A facility for quotation covers the absence of original thought. - Dorothy L. Sayers
posted by quantumetric at 8:29 AM on February 28, 2006


Evolution debates are of the most odious and noxious events. But Yeshua, bevets found a way to make them an order of magnitude more so.
posted by Captaintripps at 8:42 AM on February 28, 2006


It's one thing to be critical of another's religion but like the discordians, making a religion out of nothing but spite for another, even in jest, is pathetic.

You mean like, oh, I don't know, Protestantism for example?
posted by anomie at 10:29 AM on February 28, 2006


George_Spiggott

Thus far we've learned that bevets speaks for all christians, and speaks in parables. There can be little doubt remaining as to who bevets imagines he is.

fandango_matt

When I'm bored, I like to call the local liberal radio talk show, inhale a bunch of helium, and read bevets' posts on-air.

Smedleyman

Optimus Chyme


If you don't know the first thing about science maybe you should shut the fuck up for once in your pointless, miserable life.

When you have no basis for an argument, abuse the plaintiff. ~ Cicero

Note to the unbiased: If evolutionists had better arguments, I suspect they would use them. The poverty of their position leaves them only with ridicule, uncivility, and politics.
posted by bevets at 11:41 AM on February 28, 2006


At the least they have arguments.
posted by Captaintripps at 12:12 PM on February 28, 2006


politics

Ahahahahah, now if that isn't the pot calling the kettle black then I don't know what is.


posted by darukaru at 12:26 PM on February 28, 2006


Note to the unbiased: If evolutionists had better arguments, I suspect they would use them. The poverty of their position leaves them only with ridicule, uncivility, and politics.
posted by bevets at 11:41 AM PST on February 28


We wouldn't abuse you if you weren't crimninally retarded.

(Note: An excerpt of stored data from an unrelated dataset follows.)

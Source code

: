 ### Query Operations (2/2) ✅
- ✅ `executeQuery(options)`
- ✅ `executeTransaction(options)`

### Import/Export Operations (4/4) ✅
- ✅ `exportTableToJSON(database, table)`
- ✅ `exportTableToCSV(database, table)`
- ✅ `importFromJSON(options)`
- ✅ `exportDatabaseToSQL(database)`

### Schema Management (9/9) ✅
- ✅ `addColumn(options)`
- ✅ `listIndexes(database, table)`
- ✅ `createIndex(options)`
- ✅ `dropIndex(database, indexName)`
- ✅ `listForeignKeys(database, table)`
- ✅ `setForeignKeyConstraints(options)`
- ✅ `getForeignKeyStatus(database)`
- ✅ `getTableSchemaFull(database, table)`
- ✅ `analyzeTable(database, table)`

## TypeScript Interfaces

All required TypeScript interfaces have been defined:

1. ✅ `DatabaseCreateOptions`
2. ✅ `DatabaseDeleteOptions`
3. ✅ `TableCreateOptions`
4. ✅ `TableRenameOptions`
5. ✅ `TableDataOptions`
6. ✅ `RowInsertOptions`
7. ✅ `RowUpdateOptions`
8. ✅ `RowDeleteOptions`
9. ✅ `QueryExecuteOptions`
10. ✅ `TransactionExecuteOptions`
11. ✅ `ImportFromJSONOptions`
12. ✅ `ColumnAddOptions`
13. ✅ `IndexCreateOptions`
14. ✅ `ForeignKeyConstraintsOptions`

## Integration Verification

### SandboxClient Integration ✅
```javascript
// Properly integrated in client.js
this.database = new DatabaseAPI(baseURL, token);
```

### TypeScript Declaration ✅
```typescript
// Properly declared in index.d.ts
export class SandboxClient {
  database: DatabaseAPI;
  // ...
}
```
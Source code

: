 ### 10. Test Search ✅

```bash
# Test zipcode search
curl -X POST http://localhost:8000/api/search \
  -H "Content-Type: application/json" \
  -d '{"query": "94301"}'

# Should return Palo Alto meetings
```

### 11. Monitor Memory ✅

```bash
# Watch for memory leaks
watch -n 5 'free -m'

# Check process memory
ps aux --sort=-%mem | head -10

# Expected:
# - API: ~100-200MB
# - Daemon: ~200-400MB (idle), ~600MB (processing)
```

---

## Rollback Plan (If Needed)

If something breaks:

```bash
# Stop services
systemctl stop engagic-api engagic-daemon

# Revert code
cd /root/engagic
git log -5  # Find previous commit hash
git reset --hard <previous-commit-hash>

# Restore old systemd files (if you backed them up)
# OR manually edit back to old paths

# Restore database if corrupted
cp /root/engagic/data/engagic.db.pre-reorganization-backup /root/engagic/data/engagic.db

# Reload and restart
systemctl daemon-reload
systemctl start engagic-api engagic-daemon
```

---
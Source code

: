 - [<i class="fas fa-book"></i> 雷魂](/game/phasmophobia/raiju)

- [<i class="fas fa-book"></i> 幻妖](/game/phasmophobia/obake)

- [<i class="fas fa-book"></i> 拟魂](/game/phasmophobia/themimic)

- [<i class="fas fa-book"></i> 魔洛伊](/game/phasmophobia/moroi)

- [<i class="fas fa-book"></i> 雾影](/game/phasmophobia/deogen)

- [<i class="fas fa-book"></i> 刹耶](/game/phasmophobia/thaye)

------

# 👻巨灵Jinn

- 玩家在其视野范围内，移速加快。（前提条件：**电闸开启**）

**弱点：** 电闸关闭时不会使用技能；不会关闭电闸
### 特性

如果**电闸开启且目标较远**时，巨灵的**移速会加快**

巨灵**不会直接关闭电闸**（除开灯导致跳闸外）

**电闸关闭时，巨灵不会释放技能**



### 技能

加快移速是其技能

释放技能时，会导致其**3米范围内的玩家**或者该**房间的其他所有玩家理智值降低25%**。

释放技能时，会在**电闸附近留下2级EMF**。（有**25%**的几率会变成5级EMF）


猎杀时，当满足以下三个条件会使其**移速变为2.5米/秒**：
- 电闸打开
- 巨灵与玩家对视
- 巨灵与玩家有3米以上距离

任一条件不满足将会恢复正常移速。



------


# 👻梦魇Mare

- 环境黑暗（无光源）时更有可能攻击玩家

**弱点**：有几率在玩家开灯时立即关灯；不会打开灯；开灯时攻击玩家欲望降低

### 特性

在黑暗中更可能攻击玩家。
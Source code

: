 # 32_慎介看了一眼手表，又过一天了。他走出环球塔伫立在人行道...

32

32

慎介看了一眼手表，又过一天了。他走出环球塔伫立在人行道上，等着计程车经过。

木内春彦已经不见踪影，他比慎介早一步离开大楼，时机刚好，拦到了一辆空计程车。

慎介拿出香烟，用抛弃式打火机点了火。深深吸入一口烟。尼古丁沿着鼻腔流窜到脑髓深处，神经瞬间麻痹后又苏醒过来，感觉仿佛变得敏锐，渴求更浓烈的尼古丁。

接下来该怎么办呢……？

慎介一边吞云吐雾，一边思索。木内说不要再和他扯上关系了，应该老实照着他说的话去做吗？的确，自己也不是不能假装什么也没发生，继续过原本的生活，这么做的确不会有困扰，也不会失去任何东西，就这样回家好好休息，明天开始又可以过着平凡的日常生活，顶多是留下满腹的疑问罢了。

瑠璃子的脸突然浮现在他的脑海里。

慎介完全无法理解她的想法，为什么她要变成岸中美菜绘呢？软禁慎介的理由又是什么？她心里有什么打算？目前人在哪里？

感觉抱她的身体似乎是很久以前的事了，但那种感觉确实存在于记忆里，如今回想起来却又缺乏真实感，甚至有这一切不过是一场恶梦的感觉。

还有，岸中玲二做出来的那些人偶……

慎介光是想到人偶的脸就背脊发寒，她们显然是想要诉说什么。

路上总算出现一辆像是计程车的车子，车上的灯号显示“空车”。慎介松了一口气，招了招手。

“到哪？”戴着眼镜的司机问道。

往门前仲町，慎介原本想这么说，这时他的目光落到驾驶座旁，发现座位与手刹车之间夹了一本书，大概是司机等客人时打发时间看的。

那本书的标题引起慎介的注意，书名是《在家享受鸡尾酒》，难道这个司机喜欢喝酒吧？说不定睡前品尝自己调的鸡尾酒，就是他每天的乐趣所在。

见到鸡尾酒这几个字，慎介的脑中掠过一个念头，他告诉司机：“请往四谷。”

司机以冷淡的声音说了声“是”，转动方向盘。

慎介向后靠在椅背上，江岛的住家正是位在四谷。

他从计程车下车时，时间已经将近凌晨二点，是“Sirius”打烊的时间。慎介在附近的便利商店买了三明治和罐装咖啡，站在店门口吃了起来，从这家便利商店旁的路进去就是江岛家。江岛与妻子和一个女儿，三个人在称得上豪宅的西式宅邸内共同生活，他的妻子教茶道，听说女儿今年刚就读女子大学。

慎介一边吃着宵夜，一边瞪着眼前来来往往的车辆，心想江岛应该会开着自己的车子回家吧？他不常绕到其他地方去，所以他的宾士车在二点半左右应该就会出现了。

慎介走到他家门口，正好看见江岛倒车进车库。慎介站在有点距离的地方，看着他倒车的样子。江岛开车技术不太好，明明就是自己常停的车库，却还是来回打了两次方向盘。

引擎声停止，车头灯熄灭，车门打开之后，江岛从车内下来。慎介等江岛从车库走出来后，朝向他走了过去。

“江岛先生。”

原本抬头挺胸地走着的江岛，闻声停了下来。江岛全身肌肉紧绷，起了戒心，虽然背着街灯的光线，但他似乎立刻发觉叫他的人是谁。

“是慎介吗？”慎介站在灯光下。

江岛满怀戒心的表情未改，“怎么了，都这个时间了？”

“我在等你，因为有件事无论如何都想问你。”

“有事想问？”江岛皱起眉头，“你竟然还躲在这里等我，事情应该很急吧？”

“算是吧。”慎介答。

posted by Optimus Chyme at 2:00 PM on February 28, 2006


“If evolutionists had better arguments, I suspect they would use them.” - bevets

I’ve re-read this entire thread and in no place do I see even an attempt on your part to refute anything concerning the nature of knowlege, or any epistomological point I’ve raised, or even anything I’ve said, except for that comment.

How exactly does one teach and test on non-repeatable, non-individually verifiable knowlege other than by rote - (which is not only a poor way to learn but the subject matter itself is subject to debate whereas independantly verifiable knowlege is not)?

And my abuse of you and your “God” is based on your aggression in attempting to co-opt the debate on any other faith system or any a priori knowlege system by asserting Christian faith in opposition to materialist (athiest/evolutionist by your terms) arguments.

Your statements assume Christianity is not only the one true religion, but the only way to derive a priori knowlege. That really pisses me off.
You might as well state: You are such a complete shithead, Smedleyman, you will believe “X”.
Then wonder why I answer acrimoniously.

Care to continue with the passive/agressive stance? Or do you want to do some homework and give me a legitimate answer?